#### DATA TO PROCESS:
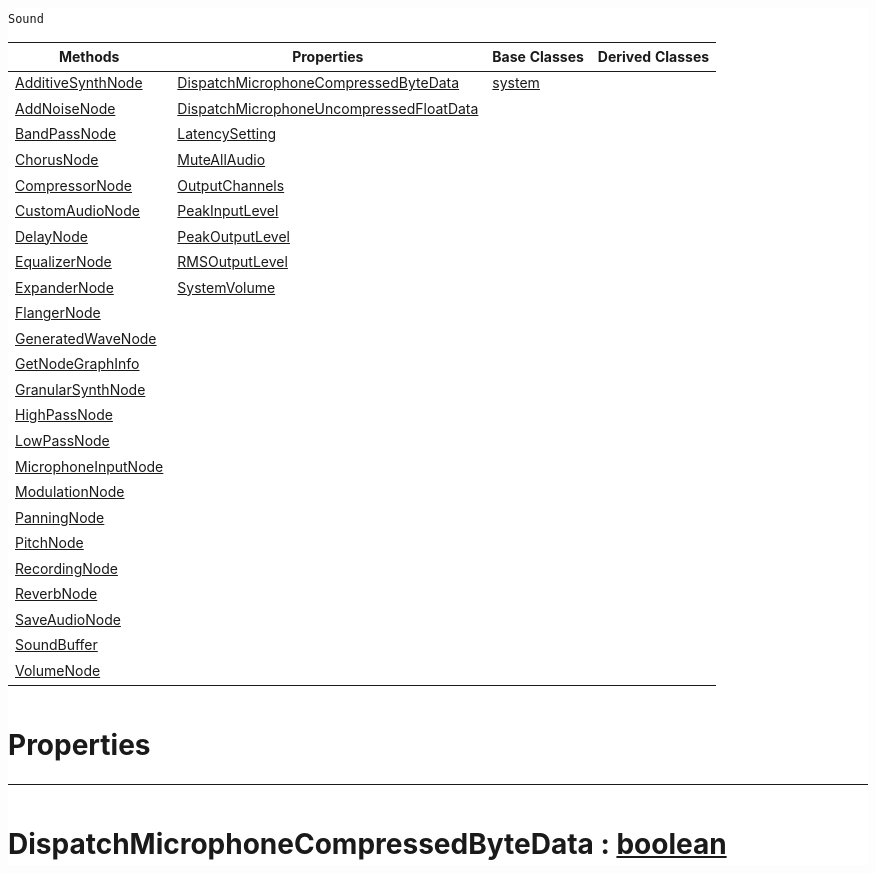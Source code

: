  `Sound`

|Methods|Properties|Base Classes|Derived Classes|
|---|---|---|---|
|[ AdditiveSynthNode](https://github.com/PlasmaEngine/PlasmaDocs/tree/master/docs/C%2B%2B/code_reference/class_reference/audio.markdown#additivesynthnode-plasma-e)|[ DispatchMicrophoneCompressedByteData](https://github.com/PlasmaEngine/PlasmaDocs/tree/master/docs/C%2B%2B/code_reference/class_reference/audio.markdown#dispatchmicrophonecompre)|[system](https://github.com/PlasmaEngine/PlasmaDocs/tree/master/docs/C%2B%2B/code_reference/class_reference/system.markdown)| |
|[ AddNoiseNode](https://github.com/PlasmaEngine/PlasmaDocs/tree/master/docs/C%2B%2B/code_reference/class_reference/audio.markdown#addnoisenode-plasma-engine)|[ DispatchMicrophoneUncompressedFloatData](https://github.com/PlasmaEngine/PlasmaDocs/tree/master/docs/C%2B%2B/code_reference/class_reference/audio.markdown#dispatchmicrophoneuncomp)| | |
|[ BandPassNode](https://github.com/PlasmaEngine/PlasmaDocs/tree/master/docs/C%2B%2B/code_reference/class_reference/audio.markdown#bandpassnode-plasma-engine)|[ LatencySetting](https://github.com/PlasmaEngine/PlasmaDocs/tree/master/docs/C%2B%2B/code_reference/class_reference/audio.markdown#latencysetting-plasma-engi)| | |
|[ ChorusNode](https://github.com/PlasmaEngine/PlasmaDocs/tree/master/docs/C%2B%2B/code_reference/class_reference/audio.markdown#chorusnode-plasma-engine-d)|[ MuteAllAudio](https://github.com/PlasmaEngine/PlasmaDocs/tree/master/docs/C%2B%2B/code_reference/class_reference/audio.markdown#muteallaudio-plasma-engine)| | |
|[ CompressorNode](https://github.com/PlasmaEngine/PlasmaDocs/tree/master/docs/C%2B%2B/code_reference/class_reference/audio.markdown#compressornode-plasma-engi)|[ OutputChannels](https://github.com/PlasmaEngine/PlasmaDocs/tree/master/docs/C%2B%2B/code_reference/class_reference/audio.markdown#outputchannels-plasma-engi)| | |
|[ CustomAudioNode](https://github.com/PlasmaEngine/PlasmaDocs/tree/master/docs/C%2B%2B/code_reference/class_reference/audio.markdown#customaudionode-plasma-eng)|[ PeakInputLevel](https://github.com/PlasmaEngine/PlasmaDocs/tree/master/docs/C%2B%2B/code_reference/class_reference/audio.markdown#peakinputlevel-plasma-engi)| | |
|[ DelayNode](https://github.com/PlasmaEngine/PlasmaDocs/tree/master/docs/C%2B%2B/code_reference/class_reference/audio.markdown#delaynode-plasma-engine-do)|[ PeakOutputLevel](https://github.com/PlasmaEngine/PlasmaDocs/tree/master/docs/C%2B%2B/code_reference/class_reference/audio.markdown#peakoutputlevel-plasma-eng)| | |
|[ EqualizerNode](https://github.com/PlasmaEngine/PlasmaDocs/tree/master/docs/C%2B%2B/code_reference/class_reference/audio.markdown#equalizernode-plasma-engin)|[ RMSOutputLevel](https://github.com/PlasmaEngine/PlasmaDocs/tree/master/docs/C%2B%2B/code_reference/class_reference/audio.markdown#rmsoutputlevel-plasma-engi)| | |
|[ ExpanderNode](https://github.com/PlasmaEngine/PlasmaDocs/tree/master/docs/C%2B%2B/code_reference/class_reference/audio.markdown#expandernode-plasma-engine)|[ SystemVolume](https://github.com/PlasmaEngine/PlasmaDocs/tree/master/docs/C%2B%2B/code_reference/class_reference/audio.markdown#systemvolume-plasma-engine)| | |
|[ FlangerNode](https://github.com/PlasmaEngine/PlasmaDocs/tree/master/docs/C%2B%2B/code_reference/class_reference/audio.markdown#flangernode-plasma-engine)| | | |
|[ GeneratedWaveNode](https://github.com/PlasmaEngine/PlasmaDocs/tree/master/docs/C%2B%2B/code_reference/class_reference/audio.markdown#generatedwavenode-plasma-e)| | | |
|[ GetNodeGraphInfo](https://github.com/PlasmaEngine/PlasmaDocs/tree/master/docs/C%2B%2B/code_reference/class_reference/audio.markdown#getnodegraphinfo-plasma-en)| | | |
|[ GranularSynthNode](https://github.com/PlasmaEngine/PlasmaDocs/tree/master/docs/C%2B%2B/code_reference/class_reference/audio.markdown#granularsynthnode-plasma-e)| | | |
|[ HighPassNode](https://github.com/PlasmaEngine/PlasmaDocs/tree/master/docs/C%2B%2B/code_reference/class_reference/audio.markdown#highpassnode-plasma-engine)| | | |
|[ LowPassNode](https://github.com/PlasmaEngine/PlasmaDocs/tree/master/docs/C%2B%2B/code_reference/class_reference/audio.markdown#lowpassnode-plasma-engine)| | | |
|[ MicrophoneInputNode](https://github.com/PlasmaEngine/PlasmaDocs/tree/master/docs/C%2B%2B/code_reference/class_reference/audio.markdown#microphoneinputnode-plasma)| | | |
|[ ModulationNode](https://github.com/PlasmaEngine/PlasmaDocs/tree/master/docs/C%2B%2B/code_reference/class_reference/audio.markdown#modulationnode-plasma-engi)| | | |
|[ PanningNode](https://github.com/PlasmaEngine/PlasmaDocs/tree/master/docs/C%2B%2B/code_reference/class_reference/audio.markdown#panningnode-plasma-engine)| | | |
|[ PitchNode](https://github.com/PlasmaEngine/PlasmaDocs/tree/master/docs/C%2B%2B/code_reference/class_reference/audio.markdown#pitchnode-plasma-engine-do)| | | |
|[ RecordingNode](https://github.com/PlasmaEngine/PlasmaDocs/tree/master/docs/C%2B%2B/code_reference/class_reference/audio.markdown#recordingnode-plasma-engin)| | | |
|[ ReverbNode](https://github.com/PlasmaEngine/PlasmaDocs/tree/master/docs/C%2B%2B/code_reference/class_reference/audio.markdown#reverbnode-plasma-engine-d)| | | |
|[ SaveAudioNode](https://github.com/PlasmaEngine/PlasmaDocs/tree/master/docs/C%2B%2B/code_reference/class_reference/audio.markdown#saveaudionode-plasma-engin)| | | |
|[ SoundBuffer](https://github.com/PlasmaEngine/PlasmaDocs/tree/master/docs/C%2B%2B/code_reference/class_reference/audio.markdown#soundbuffer-plasma-engine)| | | |
|[ VolumeNode](https://github.com/PlasmaEngine/PlasmaDocs/tree/master/docs/C%2B%2B/code_reference/class_reference/audio.markdown#volumenode-plasma-engine-d)| | | |


 #  Properties


---  
 #  DispatchMicrophoneCompressedByteData : [boolean](https://github.com/PlasmaEngine/PlasmaDocs/tree/master/docs/C%2B%2B/code_reference/lightning_base_types/boolean.markdown)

#### TASK ITEM:
Count the lines above that include the string "Properties". Write only the number.

#### YOUR SOLUTION:
2